● WHAT THIS TASK INVOLVES
All lines of the entries with "pixel" in them must be listed.

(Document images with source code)

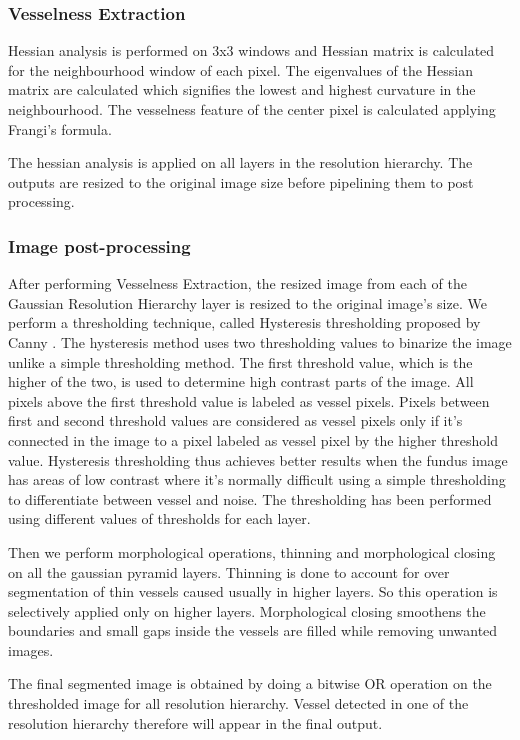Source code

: \documentclass[conference]{IEEEtran}
\begin{document}
\subsubsection{Vesselness Extraction}
\label{sssec:vessel}

\par
Hessian analysis is performed on 3x3 windows and Hessian matrix is calculated for the neighbourhood window of each pixel. The eigenvalues of the Hessian matrix are calculated which signifies the lowest and highest curvature in the neighbourhood. The vesselness feature of the center pixel is calculated applying Frangi’s formula.
\par
The hessian analysis is applied on all layers in the resolution hierarchy. The outputs are resized to the original image size before pipelining them to post processing.

\subsubsection{Image post-processing}
\label{sssec:post}

\par
After performing Vesselness Extraction, the resized image from each of the Gaussian Resolution Hierarchy layer is resized to the original image’s size. We perform a thresholding technique, called Hysteresis thresholding proposed by Canny \cite{23}. The hysteresis method uses two thresholding values to binarize the image unlike a simple thresholding method. The first threshold value, which is the higher of the two, is used to determine high contrast parts of the image. All pixels above the first threshold value is labeled as vessel pixels. Pixels between first and second threshold values are considered as vessel pixels only if it’s connected in the image to a pixel labeled as vessel pixel by the higher threshold value. Hysteresis thresholding thus achieves better results when the fundus image has areas of low contrast where it’s normally difficult using a simple thresholding to differentiate between vessel and noise. The thresholding has been performed using different values of thresholds for each layer.
\par
Then we perform morphological operations, thinning and morphological closing on all the gaussian pyramid layers. Thinning is done to account for over segmentation of thin vessels caused usually in higher layers. So this operation is selectively applied only on higher layers. Morphological closing smoothens the boundaries and small gaps inside the vessels are filled while removing unwanted images.
\par
The final segmented image is obtained by doing a bitwise OR operation on the thresholded image for all resolution hierarchy. Vessel detected in one of the resolution hierarchy therefore will appear in the final output.
\end{document}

● SOLUTION TO THIS EXERCISE
Hessian analysis is performed on 3x3 windows and Hessian matrix is calculated for the neighbourhood window of each pixel. The eigenvalues of the Hessian matrix are calculated which signifies the lowest and highest curvature in the neighbourhood. The vesselness feature of the center pixel is calculated applying Frangi’s formula.
After performing Vesselness Extraction, the resized image from each of the Gaussian Resolution Hierarchy layer is resized to the original image’s size. We perform a thresholding technique, called Hysteresis thresholding proposed by Canny \cite{23}. The hysteresis method uses two thresholding values to binarize the image unlike a simple thresholding method. The first threshold value, which is the higher of the two, is used to determine high contrast parts of the image. All pixels above the first threshold value is labeled as vessel pixels. Pixels between first and second threshold values are considered as vessel pixels only if it’s connected in the image to a pixel labeled as vessel pixel by the higher threshold value. Hysteresis thresholding thus achieves better results when the fundus image has areas of low contrast where it’s normally difficult using a simple thresholding to differentiate between vessel and noise. The thresholding has been performed using different values of thresholds for each layer.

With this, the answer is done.